Por fim, conseguimos ver apenas Yoko Ono
Durante décadas, foi como se apenas tivesse nascido no momento em que o seu caminho se cruzou com o de John Lennon. Que chegou a descrevê-la como “a mais famosa artista desconhecida do mundo”. Era verdade então, mas agora já a conseguimos ver claramente. Agora, conhecemos Yoko Ono.
Os olhos do mundo centraram-se nela em 1968, quando se juntou ao homem que, no ano seguinte, se tornaria o seu terceiro marido. O casamento foi cerimónia discreta, selada em dez minutos no Consulado Britânico de Gibraltar, e foi, ao mesmo tempo, acontecimento exposto mundialmente enquanto gesto artístico. Ballad of John & Yoko, canção que detalha com precisão diarística todo o processo, foi editada pouco depois e transformou-se num êxito global. O terceiro marido de Yoko Ono chamava-se John Lennon e integrava os Beatles, a mais célebre banda de todos os tempos. Como não haviam os olhos do mundo de se centrarem nela?
Durante muitos anos, contou-se a história de Yoko Ono como se ela começasse no preciso momento em que John Lennon surgiu a seu lado. Aí teria nascido a mulher que desencadeava um turbilhão de sentimentos, entre pulsões odiosas como misoginia e racismo, acusações tornadas lenda oficial – “a mulher que acabou com os Beatles” – e, reflexo disso, uma profunda incompreensão e a total ignorância quanto ao percurso, ao pensamento e à acção da mulher que viera ao mundo em Tóquio a 18 de Fevereiro de 1933. Filha de uma pintora que lhe recomendava nunca casar e não ter filhos – como acto de rebeldia, casou e teve-os – e de um aspirante a pianista, obrigado pela família a trocar a vocação pela banca, que lhe dizia que também ela nunca seria pianista, porque tinha as mãos pequenas, nem compositora, porque a história não registava mulheres de relevo nessa área, Yoko Ono faria do combate a esse preconceito entranhado parte determinante da sua criação.
Em 1964, em Tóquio, organizou uma sessão de cinema em que era pedido aos espectadores que, durante a projecção, ignorassem a presença de Rock Hudson, vendo apenas Doris Day. No mesmo ano, criou uma das suas performances mais célebres, Cut Piece – sentada no chão, imóvel e inexpressiva, enquanto o público era convidado a cortar com uma tesoura a roupa que vestia. Em 1971, montou no MoMa uma exposição retrospectiva do seu trabalho – uma exposição imaginária: o seu objectivo, décadas antes do movimento #MeToo, era denunciar a ausência de artistas femininas na instituição nova-iorquina.

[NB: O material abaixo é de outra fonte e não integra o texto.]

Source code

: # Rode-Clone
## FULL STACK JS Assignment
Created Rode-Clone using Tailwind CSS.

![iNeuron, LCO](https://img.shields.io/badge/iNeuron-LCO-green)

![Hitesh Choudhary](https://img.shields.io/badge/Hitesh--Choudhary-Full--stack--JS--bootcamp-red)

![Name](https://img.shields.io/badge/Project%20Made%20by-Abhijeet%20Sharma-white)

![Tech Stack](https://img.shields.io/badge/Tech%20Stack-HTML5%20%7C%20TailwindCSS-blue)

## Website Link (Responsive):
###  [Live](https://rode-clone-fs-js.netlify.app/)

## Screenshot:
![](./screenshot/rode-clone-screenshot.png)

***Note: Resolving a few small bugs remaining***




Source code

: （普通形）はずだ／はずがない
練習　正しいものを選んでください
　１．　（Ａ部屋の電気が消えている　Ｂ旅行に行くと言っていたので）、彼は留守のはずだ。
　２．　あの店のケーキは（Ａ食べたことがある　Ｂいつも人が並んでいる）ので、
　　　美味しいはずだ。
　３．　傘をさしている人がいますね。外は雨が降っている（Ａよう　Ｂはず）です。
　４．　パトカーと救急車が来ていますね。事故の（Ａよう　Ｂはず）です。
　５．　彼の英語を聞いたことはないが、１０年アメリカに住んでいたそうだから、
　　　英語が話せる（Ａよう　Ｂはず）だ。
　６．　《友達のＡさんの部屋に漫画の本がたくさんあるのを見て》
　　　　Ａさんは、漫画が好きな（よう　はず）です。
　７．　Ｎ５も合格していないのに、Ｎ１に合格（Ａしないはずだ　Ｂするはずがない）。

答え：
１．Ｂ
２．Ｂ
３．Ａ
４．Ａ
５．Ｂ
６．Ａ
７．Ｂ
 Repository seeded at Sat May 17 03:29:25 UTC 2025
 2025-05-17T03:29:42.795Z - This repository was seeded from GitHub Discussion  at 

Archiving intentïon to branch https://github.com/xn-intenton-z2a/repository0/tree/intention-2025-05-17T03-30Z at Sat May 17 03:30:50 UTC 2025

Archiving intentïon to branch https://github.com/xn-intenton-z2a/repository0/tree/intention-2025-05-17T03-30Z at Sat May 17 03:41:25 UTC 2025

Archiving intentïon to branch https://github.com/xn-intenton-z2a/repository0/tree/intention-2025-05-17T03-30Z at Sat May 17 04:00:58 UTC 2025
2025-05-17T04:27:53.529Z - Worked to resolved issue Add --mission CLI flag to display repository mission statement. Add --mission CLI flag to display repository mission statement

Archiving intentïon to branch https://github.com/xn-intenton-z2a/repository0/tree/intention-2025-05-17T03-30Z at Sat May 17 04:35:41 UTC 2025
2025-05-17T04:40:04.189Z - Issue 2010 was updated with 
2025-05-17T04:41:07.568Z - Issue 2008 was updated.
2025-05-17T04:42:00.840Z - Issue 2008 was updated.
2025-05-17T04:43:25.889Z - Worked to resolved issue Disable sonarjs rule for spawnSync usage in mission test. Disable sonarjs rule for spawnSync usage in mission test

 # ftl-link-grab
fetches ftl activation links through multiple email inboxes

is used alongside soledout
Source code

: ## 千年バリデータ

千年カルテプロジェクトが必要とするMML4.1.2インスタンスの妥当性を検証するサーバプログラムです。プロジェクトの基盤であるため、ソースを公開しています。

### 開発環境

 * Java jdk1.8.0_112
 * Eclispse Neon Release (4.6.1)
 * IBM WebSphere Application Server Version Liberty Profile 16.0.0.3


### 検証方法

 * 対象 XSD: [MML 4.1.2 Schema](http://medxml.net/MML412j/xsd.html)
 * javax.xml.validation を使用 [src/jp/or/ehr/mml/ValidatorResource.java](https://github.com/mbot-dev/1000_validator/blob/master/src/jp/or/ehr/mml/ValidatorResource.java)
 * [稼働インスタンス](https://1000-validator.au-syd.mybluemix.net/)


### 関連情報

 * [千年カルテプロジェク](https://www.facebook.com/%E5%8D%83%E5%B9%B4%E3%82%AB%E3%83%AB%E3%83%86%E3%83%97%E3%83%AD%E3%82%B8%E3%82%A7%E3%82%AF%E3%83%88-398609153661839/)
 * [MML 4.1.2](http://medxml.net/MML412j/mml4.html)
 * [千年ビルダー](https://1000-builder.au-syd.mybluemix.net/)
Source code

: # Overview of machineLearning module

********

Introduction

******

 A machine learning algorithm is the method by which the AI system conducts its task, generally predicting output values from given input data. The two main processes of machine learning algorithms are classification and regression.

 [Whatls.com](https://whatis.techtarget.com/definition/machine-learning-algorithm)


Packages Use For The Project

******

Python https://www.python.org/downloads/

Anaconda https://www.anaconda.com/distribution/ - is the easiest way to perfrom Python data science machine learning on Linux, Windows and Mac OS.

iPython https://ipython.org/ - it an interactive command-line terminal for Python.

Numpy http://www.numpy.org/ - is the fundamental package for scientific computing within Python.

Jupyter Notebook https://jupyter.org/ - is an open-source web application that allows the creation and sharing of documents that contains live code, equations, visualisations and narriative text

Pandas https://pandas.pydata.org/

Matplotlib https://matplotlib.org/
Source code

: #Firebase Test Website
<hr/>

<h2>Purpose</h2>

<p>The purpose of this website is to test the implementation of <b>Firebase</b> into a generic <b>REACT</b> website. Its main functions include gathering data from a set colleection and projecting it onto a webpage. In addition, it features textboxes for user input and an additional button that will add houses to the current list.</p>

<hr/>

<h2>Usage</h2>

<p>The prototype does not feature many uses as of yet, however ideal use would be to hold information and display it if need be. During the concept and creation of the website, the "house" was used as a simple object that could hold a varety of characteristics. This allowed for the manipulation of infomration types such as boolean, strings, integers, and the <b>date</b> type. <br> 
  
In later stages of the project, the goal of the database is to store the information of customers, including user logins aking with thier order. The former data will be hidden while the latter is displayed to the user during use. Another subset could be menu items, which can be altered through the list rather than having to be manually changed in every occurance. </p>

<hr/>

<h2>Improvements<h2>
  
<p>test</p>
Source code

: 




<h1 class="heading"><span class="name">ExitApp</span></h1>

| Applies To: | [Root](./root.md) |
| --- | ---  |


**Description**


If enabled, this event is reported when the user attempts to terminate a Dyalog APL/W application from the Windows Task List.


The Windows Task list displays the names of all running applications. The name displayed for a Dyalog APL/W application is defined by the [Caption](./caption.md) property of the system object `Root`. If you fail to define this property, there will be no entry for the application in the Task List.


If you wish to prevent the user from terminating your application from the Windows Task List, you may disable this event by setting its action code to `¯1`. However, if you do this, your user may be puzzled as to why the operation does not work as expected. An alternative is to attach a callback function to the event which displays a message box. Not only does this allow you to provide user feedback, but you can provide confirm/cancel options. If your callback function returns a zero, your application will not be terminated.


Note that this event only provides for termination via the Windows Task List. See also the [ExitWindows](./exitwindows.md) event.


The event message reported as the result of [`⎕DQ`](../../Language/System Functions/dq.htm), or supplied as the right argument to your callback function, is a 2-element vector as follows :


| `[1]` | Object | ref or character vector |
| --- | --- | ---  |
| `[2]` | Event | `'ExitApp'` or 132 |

Em 2020, quando preparava para Serralves aquela que será a sua primeira retrospectiva em Portugal, convidou mulheres que tenham sofrido discriminação de género a contribuírem com pequenas peças para Arising, uma das secções da exposição.
Longo era já o percurso de Yoko Ono quando se juntou a John Lennon, relação que amplificou o seu raio de acção enquanto, paradoxalmente, obscureceu a sua posição enquanto artista. Lennon descreveu-a certo dia como “a mais famosa artista desconhecida do mundo: toda a gente sabe o seu nome e ninguém sabe verdadeiramente o que ela faz”. Nele, Yoko encontrou um par, alguém que promovia uma relação absolutamente igualitária e que se motivava com as suas ideias e ambições. Com ele, ganhou também o palco ideal para expor a uma escala inaudita o seu desejo de esbater o mais possível as fronteiras entre arte e vida quotidiana, entre a obra de arte enquanto criação exclusiva do seu autor ou gesto que só se completa com a intervenção do outro – exemplo paradigmático, o livro Grapefruit, colecção de instruções que são a obra e a sua projecção, e que aguarda apenas o momento em que alguém as concretize no mundo físico.

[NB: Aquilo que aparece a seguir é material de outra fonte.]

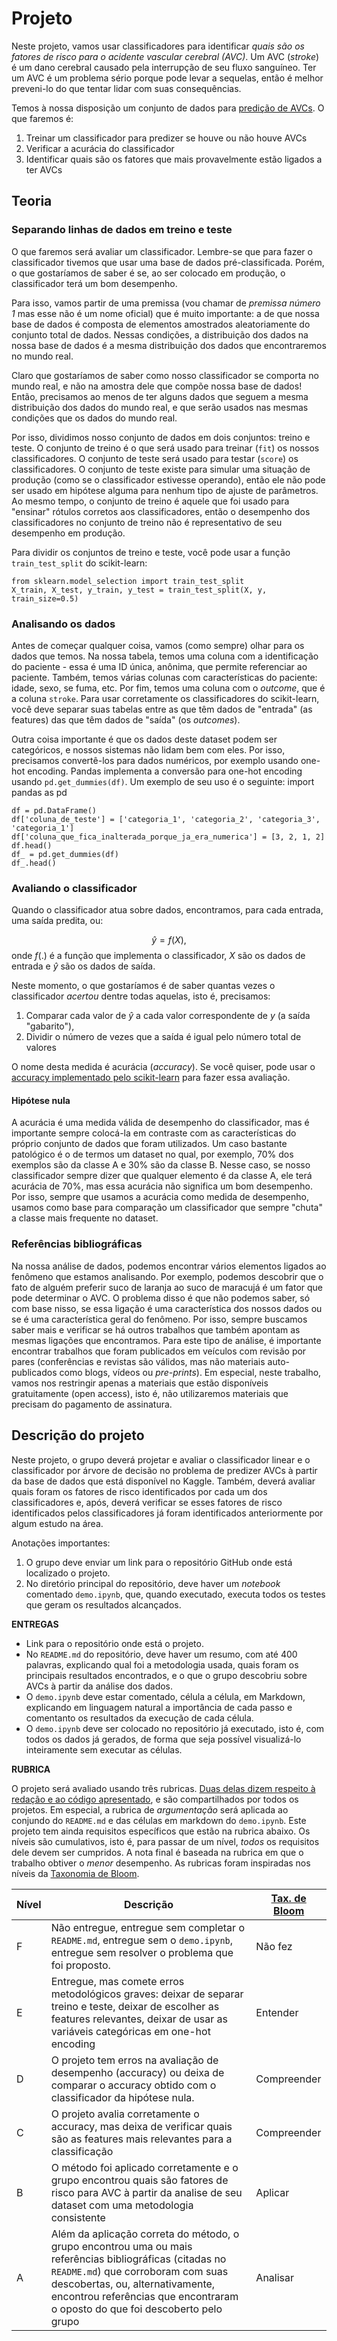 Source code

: # Projeto

Neste projeto, vamos usar classificadores para identificar *quais são os fatores de risco para o acidente vascular cerebral (AVC)*. Um AVC (*stroke*) é um dano cerebral causado pela interrupção de seu fluxo sanguíneo. Ter um AVC é um problema sério porque pode levar a sequelas, então é melhor preveni-lo do que tentar lidar com suas consequências.

Temos à nossa disposição um conjunto de dados para [predição de AVCs](https://www.kaggle.com/datasets/fedesoriano/stroke-prediction-dataset). O que faremos é:

1. Treinar um classificador para predizer se houve ou não houve AVCs
1. Verificar a acurácia do classificador
1. Identificar quais são os fatores que mais provavelmente estão ligados a ter AVCs

## Teoria

### Separando linhas de dados em treino e teste

O que faremos será avaliar um classificador. Lembre-se que para fazer o classificador tivemos que usar uma base de dados pré-classificada. Porém, o que gostaríamos de saber é se, ao ser colocado em produção, o classificador terá um bom desempenho.

Para isso, vamos partir de uma premissa (vou chamar de *premissa número 1* mas esse não é um nome oficial) que é muito importante: a de que nossa base de dados é composta de elementos amostrados aleatoriamente do conjunto total de dados. Nessas condições, a distribuição dos dados na nossa base de dados é a mesma distribuição dos dados que encontraremos no mundo real.

Claro que gostaríamos de saber como nosso classificador se comporta no mundo real, e não na amostra dele que compõe nossa base de dados! Então, precisamos ao menos de ter alguns dados que seguem a mesma distribuição dos dados do mundo real, e que serão usados nas mesmas condições que os dados do mundo real.

Por isso, dividimos nosso conjunto de dados em dois conjuntos: treino e teste. O conjunto de treino é o que será usado para treinar (`fit`) os nossos classificadores. O conjunto de teste será usado para testar (`score`) os classificadores. O conjunto de teste existe para simular uma situação de produção (como se o classificador estivesse operando), então ele não pode ser usado em hipótese alguma para nenhum tipo de ajuste de parâmetros. Ao mesmo tempo, o conjunto de treino é aquele que foi usado para "ensinar" rótulos corretos aos classificadores, então o desempenho dos classificadores no conjunto de treino não é representativo de seu desempenho em produção.

Para dividir os conjuntos de treino e teste, você pode usar a função `train_test_split` do scikit-learn:

    from sklearn.model_selection import train_test_split
    X_train, X_test, y_train, y_test = train_test_split(X, y, train_size=0.5)

### Analisando os dados

Antes de começar qualquer coisa, vamos (como sempre) olhar para os dados que temos. Na nossa tabela, temos uma coluna com a identificação do paciente - essa é uma ID única, anônima, que permite referenciar ao paciente. Também, temos várias colunas com características do paciente: idade, sexo, se fuma, etc. Por fim, temos uma coluna com o *outcome*, que é a coluna `stroke`. Para usar corretamente os classificadores do scikit-learn, você deve separar suas tabelas entre as que têm dados de "entrada" (as features) das que têm dados de "saída" (os *outcomes*).

Outra coisa importante é que os dados deste dataset podem ser categóricos, e nossos sistemas não lidam bem com eles. Por isso, precisamos convertê-los para dados numéricos, por exemplo usando one-hot encoding. Pandas implementa a conversão para one-hot encoding usando `pd.get_dummies(df)`. Um exemplo de seu uso é o seguinte:
import pandas as pd

    df = pd.DataFrame()
    df['coluna_de_teste'] = ['categoria_1', 'categoria_2', 'categoria_3', 'categoria_1']
    df['coluna_que_fica_inalterada_porque_ja_era_numerica'] = [3, 2, 1, 2]
    df.head()
    df_ = pd.get_dummies(df)
    df_.head()
    
### Avaliando o classificador

Quando o classificador atua sobre dados, encontramos, para cada entrada, uma saída predita, ou:

$$
\hat{y} = f(X),
$$
onde $f(.)$ é a função que implementa o classificador, $X$ são os dados de entrada e $\hat{y}$ são os dados de saída.

Neste momento, o que gostaríamos é de saber quantas vezes o classificador *acertou* dentre todas aquelas, isto é, precisamos:

1. Comparar cada valor de $\hat{y}$ a cada valor correspondente de $y$ (a saída "gabarito"),
1. Dividir o número de vezes que a saída é igual pelo número total de valores

O nome desta medida é acurácia (*accuracy*). Se você quiser, pode usar o [accuracy implementado pelo scikit-learn](https://scikit-learn.org/stable/modules/generated/sklearn.metrics.accuracy_score.html) para fazer essa avaliação.

#### Hipótese nula

A acurácia é uma medida válida de desempenho do classificador, mas é importante sempre colocá-la em contraste com as características do próprio conjunto de dados que foram utilizados. Um caso bastante patológico é o de termos um dataset no qual, por exemplo, 70% dos exemplos são da classe A e 30% são da classe B. Nesse caso, se nosso classificador sempre dizer que qualquer elemento é da classe A, ele terá acurácia de 70%, mas essa acurácia não significa um bom desempenho. Por isso, sempre que usamos a acurácia como medida de desempenho, usamos como base para comparação um classificador que sempre "chuta" a classe mais frequente no dataset.

### Referências bibliográficas

Na nossa análise de dados, podemos encontrar vários elementos ligados ao fenômeno que estamos analisando. Por exemplo, podemos descobrir que o fato de alguém preferir suco de laranja ao suco de maracujá é um fator que pode determinar o AVC. O problema disso é que não podemos saber, só com base nisso, se essa ligação é uma característica dos nossos dados ou se é uma característica geral do fenômeno. Por isso, sempre buscamos saber mais e verificar se há outros trabalhos que também apontam as mesmas ligações que encontramos. Para este tipo de análise, é importante encontrar trabalhos que foram publicados em veículos com revisão por pares (conferências e revistas são válidos, mas não materiais auto-publicados como blogs, vídeos ou *pre-prints*). Em especial, neste trabalho, vamos nos restringir apenas a materiais que estão disponíveis gratuitamente (open access), isto é, não utilizaremos materiais que precisam do pagamento de assinatura.


## Descrição do projeto

Neste projeto, o grupo deverá projetar e avaliar o classificador linear e o classificador por árvore de decisão no problema de predizer AVCs à partir da base de dados que está disponível no Kaggle. Também, deverá avaliar quais foram os fatores de risco identificados por cada um dos classificadores e, após, deverá verificar se esses fatores de risco identificados pelos classificadores já foram identificados anteriormente por algum estudo na área.

Anotações importantes:

1. O grupo deve enviar um link para o repositório GitHub onde está localizado o projeto.
2. No diretório principal do repositório, deve haver um *notebook* comentado `demo.ipynb`, que, quando executado, executa todos os testes que geram os resultados alcançados.

**ENTREGAS**
* Link para o repositório onde está o projeto.
* No `README.md` do repositório, deve haver um resumo, com até 400 palavras, explicando qual foi a metodologia usada, quais foram os principais resultados encontrados, e o que o grupo descobriu sobre AVCs à partir da análise dos dados.
* O `demo.ipynb` deve estar comentado, célula a célula, em Markdown, explicando em linguagem natural a importância de cada passo e comentanto os resultados da execução de cada célula.
* O `demo.ipynb` deve ser colocado no repositório já executado, isto é, com todos os dados já gerados, de forma que seja possível visualizá-lo inteiramente sem executar as células.


**RUBRICA**

O projeto será avaliado usando três rubricas. [Duas delas dizem respeito à redação e ao código apresentado](rubricas.ipynb), e são compartilhados por todos os projetos. Em especial, a rubrica de *argumentação* será aplicada ao conjundo do `README.md` e das células em markdown do `demo.ipynb`. Este projeto tem ainda requisitos específicos que estão na rubrica abaixo. Os níveis são cumulativos, isto é, para passar de um nível, *todos* os requisitos dele devem ser cumpridos. A nota final é baseada na rubrica em que o trabalho obtiver o *menor* desempenho. As rubricas foram inspiradas nos níveis da [Taxonomia de Bloom](https://cft.vanderbilt.edu/guides-sub-pages/blooms-taxonomy/).

| Nível | Descrição | [Tax. de Bloom](https://cft.vanderbilt.edu/guides-sub-pages/blooms-taxonomy/) |
| --- | --- | --- |
| F | Não entregue, entregue sem completar o `README.md`, entregue sem o `demo.ipynb`, entregue sem resolver o problema que foi proposto.  | Não fez |
| E | Entregue, mas comete erros metodológicos graves: deixar de separar treino e teste, deixar de escolher as features relevantes, deixar de usar as variáveis categóricas em one-hot encoding | Entender |
| D | O projeto tem erros na avaliação de desempenho (accuracy) ou deixa de comparar o accuracy obtido com o classificador da hipótese nula. | Compreender |
| C | O projeto avalia corretamente o accuracy, mas deixa de verificar quais são as features mais relevantes para a classificação | Compreender |
| B | O método foi aplicado corretamente e o grupo encontrou quais são fatores de risco para AVC à partir da analise de seu dataset com uma metodologia consistente | Aplicar |
| A | Além da aplicação correta do método, o grupo encontrou uma ou mais referências bibliográficas (citadas no `README.md`) que corroboram com suas descobertas, ou, alternativamente, encontrou referências que encontraram o oposto do que foi descoberto pelo grupo | Analisar |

As performances que criava no início da década de 1960 no seu loft nova-iorquino, frequentadas por La Monte Young, John Cage, Marcel Duchamp ou Peggy Guggenheim, e a sua colaboração com o Fluxus – a primeira exposição individual surge por convite do fundador do movimento, George Maciunas —, fizeram dela um nome respeitado na vanguarda americana. Carregou consigo essa aura quando se mudou para Londres. Quando criou com Lennon o emblemático Bed in pela paz em Amesterdão, 1969, happening feito acontecimento mediático feito happening, estava a aplicar precisamente os mesmos métodos e a mesma forma de acção que antes haviam ficado reservados a um meio artístico que considerava demasiado fechado sobre si mesmo. O mesmo testemunhámos, aliás, quando, inspirada pelo força transformadora e pelo impacto popular do rock’n’roll, criou com Lennon álbuns de música experimental como Two Virgins, ou quando a sua música a solo se viu referida como referência por bandas como os B’52s ou os Sonic Youth.
Neste 2020 em que Serralves inaugura Yoko Ono: o jardim da aprendizagem da liberdade, a artista nascida em Tóquio há 87 anos já se libertou do peso que carregou e da incompreensão a que foi votada durante muito tempo — "bruxa”, chamavam-lhe nos anos 1960 e ela voltou o insulto a seu favor: Yes, I'm a Witch, é o título do álbum que editou em 2007. Pouco a pouco, essa nuvem foi-se dissipando, a história foi sendo redescoberta na sua justa dimensão, a história continuou a ser escrita. Hoje, tal como Lennon afirmou outrora, todos conhecemos o nome Yoko Ono. Mas sabemos exactamente o que faz.